Dielectric Elastomer Actuators

Dielectric elastomers actuators (DEA) are a class of electroactive polymers which work based on inducing of deformation with an electric field, which was demonstrated in 1880 by Wilhelm Conrad Roentgen by spraying charges on a piece of natural rubber (Röntgen 1880). A common design of DEAs is to sandwich a soft insulating elastomer membrane between two compliant electrodes. When a voltage is applied between the electrodes, the arising electric field causes a decrease in thickness and increase in area of the membrane (Pelrine 2000, Suo 2010).

Actuation strains of up to 1692% (Keplinger 2012) have been achieved and a theoretical maximum energy density of 1.4 J/g (Koh 2009) was calculated. DEAs, also called artificial muscles, can be used to create diverse devices such as a linear actuator and a fish-like blimp.
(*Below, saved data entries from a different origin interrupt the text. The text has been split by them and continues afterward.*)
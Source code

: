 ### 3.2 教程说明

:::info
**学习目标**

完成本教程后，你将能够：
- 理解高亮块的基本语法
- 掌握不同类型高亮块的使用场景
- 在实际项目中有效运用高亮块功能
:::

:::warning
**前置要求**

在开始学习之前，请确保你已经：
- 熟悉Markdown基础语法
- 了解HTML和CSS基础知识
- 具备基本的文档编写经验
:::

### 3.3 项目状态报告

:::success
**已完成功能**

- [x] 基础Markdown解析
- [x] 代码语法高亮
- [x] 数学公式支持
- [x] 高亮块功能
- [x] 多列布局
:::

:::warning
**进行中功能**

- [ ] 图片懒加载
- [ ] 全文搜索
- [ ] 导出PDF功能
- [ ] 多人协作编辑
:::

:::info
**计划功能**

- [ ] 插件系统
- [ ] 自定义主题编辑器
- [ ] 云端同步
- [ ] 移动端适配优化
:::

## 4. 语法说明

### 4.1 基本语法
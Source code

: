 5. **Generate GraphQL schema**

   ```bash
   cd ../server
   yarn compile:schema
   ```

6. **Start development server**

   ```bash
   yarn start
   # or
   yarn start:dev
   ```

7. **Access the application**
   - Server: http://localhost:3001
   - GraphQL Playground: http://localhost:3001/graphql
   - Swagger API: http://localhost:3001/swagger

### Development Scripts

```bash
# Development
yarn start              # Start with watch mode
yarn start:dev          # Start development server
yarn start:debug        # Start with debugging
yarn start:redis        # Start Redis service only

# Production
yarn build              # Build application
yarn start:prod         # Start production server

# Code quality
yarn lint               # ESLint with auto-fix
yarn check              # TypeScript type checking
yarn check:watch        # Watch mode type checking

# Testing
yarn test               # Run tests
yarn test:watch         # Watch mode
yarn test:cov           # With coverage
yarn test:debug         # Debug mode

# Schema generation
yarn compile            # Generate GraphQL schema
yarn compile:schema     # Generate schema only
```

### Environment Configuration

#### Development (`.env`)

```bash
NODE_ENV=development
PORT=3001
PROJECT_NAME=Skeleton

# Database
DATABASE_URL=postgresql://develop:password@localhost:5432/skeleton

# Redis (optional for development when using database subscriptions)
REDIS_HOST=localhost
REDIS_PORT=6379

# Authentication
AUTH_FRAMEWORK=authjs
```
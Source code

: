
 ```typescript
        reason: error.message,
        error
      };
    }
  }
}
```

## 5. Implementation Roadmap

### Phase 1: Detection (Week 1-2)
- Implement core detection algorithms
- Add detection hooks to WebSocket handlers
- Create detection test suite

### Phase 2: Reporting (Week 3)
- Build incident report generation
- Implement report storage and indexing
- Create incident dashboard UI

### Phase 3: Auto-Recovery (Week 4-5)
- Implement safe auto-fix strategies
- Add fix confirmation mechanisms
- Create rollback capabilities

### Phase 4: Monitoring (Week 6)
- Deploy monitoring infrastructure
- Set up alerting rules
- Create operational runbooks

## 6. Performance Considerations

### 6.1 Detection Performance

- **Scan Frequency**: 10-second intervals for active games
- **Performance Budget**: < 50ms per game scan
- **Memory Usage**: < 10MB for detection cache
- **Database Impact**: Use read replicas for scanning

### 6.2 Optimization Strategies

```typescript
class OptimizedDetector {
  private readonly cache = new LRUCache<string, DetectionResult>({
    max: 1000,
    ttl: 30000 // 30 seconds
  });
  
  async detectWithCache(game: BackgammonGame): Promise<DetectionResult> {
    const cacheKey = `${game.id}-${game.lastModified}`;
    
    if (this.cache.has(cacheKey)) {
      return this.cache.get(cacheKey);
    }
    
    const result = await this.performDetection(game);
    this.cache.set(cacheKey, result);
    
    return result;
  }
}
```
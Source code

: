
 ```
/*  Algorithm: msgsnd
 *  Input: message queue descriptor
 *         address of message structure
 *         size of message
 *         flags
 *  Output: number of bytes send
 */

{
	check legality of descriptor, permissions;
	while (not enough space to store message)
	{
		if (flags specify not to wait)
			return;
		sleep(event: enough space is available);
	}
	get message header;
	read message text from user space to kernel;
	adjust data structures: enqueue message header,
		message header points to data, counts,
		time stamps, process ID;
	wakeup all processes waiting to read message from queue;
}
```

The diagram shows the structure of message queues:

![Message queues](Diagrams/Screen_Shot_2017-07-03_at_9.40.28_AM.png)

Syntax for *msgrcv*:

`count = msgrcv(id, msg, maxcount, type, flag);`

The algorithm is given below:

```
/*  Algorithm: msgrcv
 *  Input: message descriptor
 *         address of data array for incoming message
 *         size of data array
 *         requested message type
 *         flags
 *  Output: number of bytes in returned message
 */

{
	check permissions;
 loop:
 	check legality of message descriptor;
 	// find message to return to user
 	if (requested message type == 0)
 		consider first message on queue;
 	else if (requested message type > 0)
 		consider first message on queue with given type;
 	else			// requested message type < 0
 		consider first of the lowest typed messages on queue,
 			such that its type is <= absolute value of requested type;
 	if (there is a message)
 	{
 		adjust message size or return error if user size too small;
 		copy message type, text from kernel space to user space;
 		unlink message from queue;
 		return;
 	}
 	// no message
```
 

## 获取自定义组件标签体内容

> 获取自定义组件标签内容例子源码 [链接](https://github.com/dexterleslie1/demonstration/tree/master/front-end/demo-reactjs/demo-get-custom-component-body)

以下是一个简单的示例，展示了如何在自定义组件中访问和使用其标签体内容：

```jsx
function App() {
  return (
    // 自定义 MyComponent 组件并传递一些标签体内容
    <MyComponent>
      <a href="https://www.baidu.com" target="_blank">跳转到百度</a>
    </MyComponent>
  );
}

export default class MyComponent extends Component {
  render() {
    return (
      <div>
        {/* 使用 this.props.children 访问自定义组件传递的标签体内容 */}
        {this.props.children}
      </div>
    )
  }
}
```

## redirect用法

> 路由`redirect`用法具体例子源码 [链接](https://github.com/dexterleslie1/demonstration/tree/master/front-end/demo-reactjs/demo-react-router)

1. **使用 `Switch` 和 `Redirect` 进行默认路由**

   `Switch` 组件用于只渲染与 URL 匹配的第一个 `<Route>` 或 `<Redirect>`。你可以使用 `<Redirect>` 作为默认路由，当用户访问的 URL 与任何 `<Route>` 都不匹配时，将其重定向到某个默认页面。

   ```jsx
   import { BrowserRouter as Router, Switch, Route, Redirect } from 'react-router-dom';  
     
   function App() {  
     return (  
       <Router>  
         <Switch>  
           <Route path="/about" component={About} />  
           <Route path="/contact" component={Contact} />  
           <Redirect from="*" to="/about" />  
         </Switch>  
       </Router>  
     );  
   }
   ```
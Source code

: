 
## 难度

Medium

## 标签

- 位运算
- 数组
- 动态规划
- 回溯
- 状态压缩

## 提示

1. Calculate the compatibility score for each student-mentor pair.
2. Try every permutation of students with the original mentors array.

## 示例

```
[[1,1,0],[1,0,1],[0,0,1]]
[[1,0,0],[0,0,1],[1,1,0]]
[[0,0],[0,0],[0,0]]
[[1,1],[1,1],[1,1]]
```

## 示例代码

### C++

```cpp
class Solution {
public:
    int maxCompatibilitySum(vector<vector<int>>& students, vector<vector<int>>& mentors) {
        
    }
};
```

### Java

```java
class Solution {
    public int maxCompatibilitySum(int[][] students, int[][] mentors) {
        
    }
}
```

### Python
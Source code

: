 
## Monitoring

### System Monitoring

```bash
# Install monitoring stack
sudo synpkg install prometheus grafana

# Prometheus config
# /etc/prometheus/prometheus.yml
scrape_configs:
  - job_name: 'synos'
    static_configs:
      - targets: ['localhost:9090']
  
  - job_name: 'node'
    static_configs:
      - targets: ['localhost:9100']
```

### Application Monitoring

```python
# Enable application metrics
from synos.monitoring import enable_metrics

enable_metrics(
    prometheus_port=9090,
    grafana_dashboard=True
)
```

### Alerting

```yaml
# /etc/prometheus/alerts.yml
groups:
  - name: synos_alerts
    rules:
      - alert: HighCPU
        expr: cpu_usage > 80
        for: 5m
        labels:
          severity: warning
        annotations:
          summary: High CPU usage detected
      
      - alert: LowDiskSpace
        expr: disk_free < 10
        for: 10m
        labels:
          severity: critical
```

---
DEAs behave like deformable capacitors and can therefore also be used for energy generation (Pelrine 2001). The following video shows a dielectric elastomer that is used to power LEDs:

This documentation set contains files and instructions to support the designfabricationmodeling, and testing of a specific Dielectric Elastomer Actuator. We also provide other examples of ways DEAs have been used, including a transparent loudspeaker in our Case Studies page. While we focus on a particular example of a DEA, the principles and guidelines presented here can be adapted to produce a wide range of dielectric elastomer actuators and devices using them.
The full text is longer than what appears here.